Por Vanessa Patrocínio (*)

De uma forma pouco surpreendente, e muito alinhada com a decisão da sua congénere espanhola, a Comissão Nacional de Proteção de Dados (CNPD) decidiu, em 25 de março, suspender durante 90 dias o tratamento de dados realizado pela Worldcoin no contexto do World ID (que se destina a funcionar como um passaporte digital comprovativo da condição de ser humano, baseado num código alfanumérico único que corresponde aos dados biométricos recolhidos – íris, olhos e contorno do rosto), por considerar existir informação insuficiente sobre o tratamento, recolha não autorizada de dados de menores e impossibilidade de exercício de alguns dos direitos de proteção de dados, podendo pôr irreversivelmente em causa os direitos das pessoas especialmente vulneráveis, em particular menores e pessoas em situação económica difícil.

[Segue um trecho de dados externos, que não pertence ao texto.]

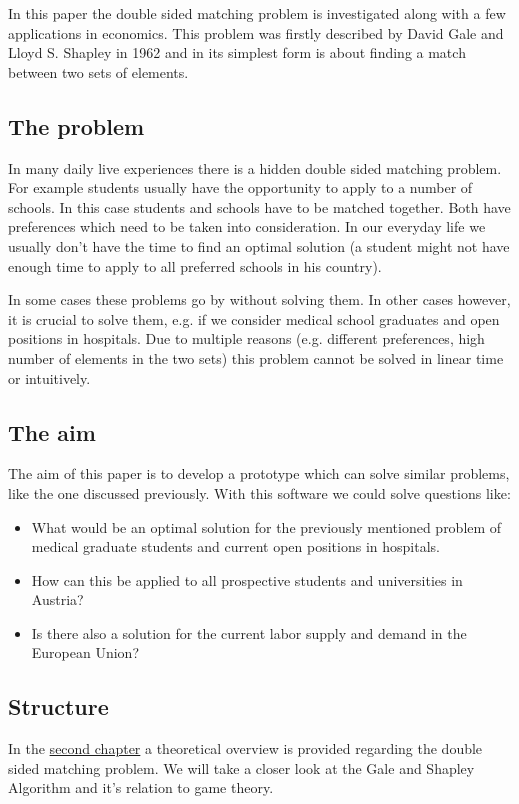 \label{introduction}
In this paper the double sided matching problem is investigated along with a few applications in economics.
This problem was firstly described by David Gale and Lloyd S. Shapley in 1962 \cite{gale62a} and in its simplest form is about finding a match between two sets of elements.

\subsection{The problem}
In many daily live experiences there is a hidden double sided matching problem. 
For example students usually have the opportunity to apply to a number of schools. 
In this case students and schools have to be matched together. 
Both have preferences which need to be taken into consideration. 
In our everyday life we usually don't have the time to find an optimal solution (a student might not have enough time to apply to all preferred schools in his country). 

In some cases these problems go by without solving them. 
In other cases however, it is crucial to solve them, e.g. if we consider medical school graduates and open positions in hospitals. 
Due to multiple reasons (e.g. different preferences, high number of elements in the two sets) this problem cannot be solved in linear time or intuitively.

\subsection{The aim}
The aim of this paper is to develop a prototype which can solve similar problems, like the one discussed previously.
With this software we could solve questions like:
\begin{itemize}
			\item What would be an optimal solution for the previously mentioned problem of medical graduate students and current open positions in hospitals.
			\item How can this be applied to all prospective students and universities in Austria?
			\item Is there also a solution for the current labor supply and demand in the European Union?
			\end{itemize}

\subsection{Structure}
In the \hyperref[theory]{second chapter} a theoretical overview is provided regarding the double sided matching problem.
We will take a closer look at the Gale and Shapley Algorithm and it's relation to game theory.

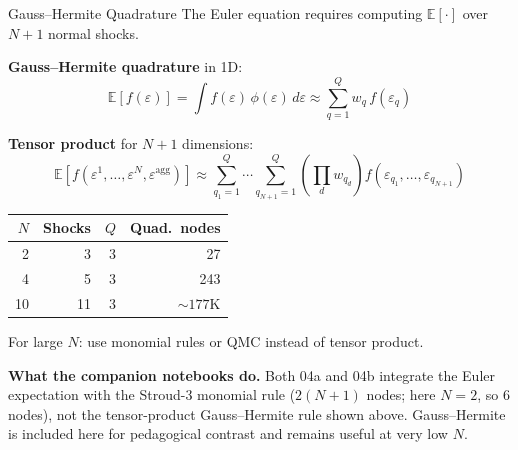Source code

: \documentclass[aspectratio=169,11pt]{beamer}
\newcommand{\emphc}[1]{\textcolor{harvardcrimson}{#1}}
\newcommand{\E}[1]{\mathbb{E}\!\left[#1\right]}
\begin{document}
\begin{frame}{Gauss--Hermite Quadrature}
The Euler equation requires computing $\E{\cdot}$ over $N+1$ normal shocks.

\vspace{0.3em}
\textbf{Gauss--Hermite quadrature} in 1D:
\[
\E{f(\varepsilon)} = \int f(\varepsilon)\, \phi(\varepsilon)\,d\varepsilon \approx \sum_{q=1}^{Q} w_q \, f(\varepsilon_q)
\]

\vspace{0.3em}
\textbf{Tensor product} for $N+1$ dimensions:
\[
\E{f(\varepsilon^1, \ldots, \varepsilon^N, \varepsilon^{\text{agg}})} \approx \sum_{q_1=1}^{Q}\cdots\sum_{q_{N+1}=1}^{Q} \left(\prod_{d} w_{q_d}\right) f(\varepsilon_{q_1}, \ldots, \varepsilon_{q_{N+1}})
\]

\vspace{0.3em}
\begin{center}
\begin{tabular}{rrrr}
\toprule
$N$ & \textbf{Shocks} & $Q$ & \textbf{Quad.\ nodes} \\
\midrule
2 & 3 & 3 & 27 \\
4 & 5 & 3 & 243 \\
10 & 11 & 3 & $\sim 177$K \\
\bottomrule
\end{tabular}
\end{center}

{\small For large $N$: use monomial rules or QMC instead of tensor product.}

\vspace{0.3em}
{\footnotesize \textbf{What the companion notebooks do.} Both 04a and 04b integrate the Euler expectation with the \emphc{Stroud-3 monomial rule} ($2(N+1)$ nodes; here $N=2$, so $6$ nodes), not the tensor-product Gauss--Hermite rule shown above. Gauss--Hermite is included here for pedagogical contrast and remains useful at very low $N$.}
\end{frame}
\end{document}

Pese embora a autoridade portuguesa, nessa decisão, tenha feito alusão, aqui e ali, à entrega de moeda virtual como forma de pagamento pela recolha de dados, a mesma não se debruça – quiçá, pela natureza preliminar e cautelar da decisão –, sobre a questão da liberdade do consentimento quando está em causa um valor monetário. Seria interessante que o fizesse na decisão final, até porque a ligação entre consentimento e pagamento está na ordem do dia no contexto da AdTech (modelo de consentimento “pay-or-okay” ou “consent-or-pay”), ainda que com contornos diferentes, mas que redundam na mesma questão: quando existe um valor monetário em jogo, pode-se falar de liberdade do consentimento?

A questão não será, sem dúvida, de resposta fácil: se, por um lado, tem sido aceite pelas autoridades de controlo e pelo Comité Europeu de Proteção de Dados que é possível existir algum incentivo ao consentimento (por exemplo, através da entrega de vales de desconto), por outro, a fronteira entre o que é um incentivo aceite e o que é um incitamento não permitido é ténue, subjetiva e de difícil concretização. Naturalmente esta questão torna-se muito mais premente quando estejam em causa pessoas em situação de debilidade económica, por ser nestas situações que, maioritariamente, o valor monetário poderá consubstanciar uma verdadeira condicionante à liberdade de escolha que deve estar subjacente a um consentimento válido à luz do RGPD.

Não obstante, qualquer que seja o critério adotado, o mesmo terá de poder aplicar-se a qualquer titular dos dados independentemente da sua situação económica e terá de permitir o equilíbrio entre a proteção da privacidade e o direito e liberdade individual de disposição dos próprios dados pessoais, o que se afigura um exercício complexo e que, no limite, poderá não só levar a que a autoridade de controlo extravase as suas competências ao limitar os direitos e liberdades para além do permitido por lei, mas também poderá transformar a autoridade de controlo num regulador de preços de consentimento, com consequências menos positivas, quer para os titulares dos dados, quer para a própria liberdade de iniciativa económica privada.

Aguarda-se, assim, com expectativa, que a CNPD aproveite o processo da Worldcoin para dar um passo em frente na discussão desta questão, contribuindo para uma maior clareza na definição de um tema que, por ora, suscita mais dúvidas do que certezas.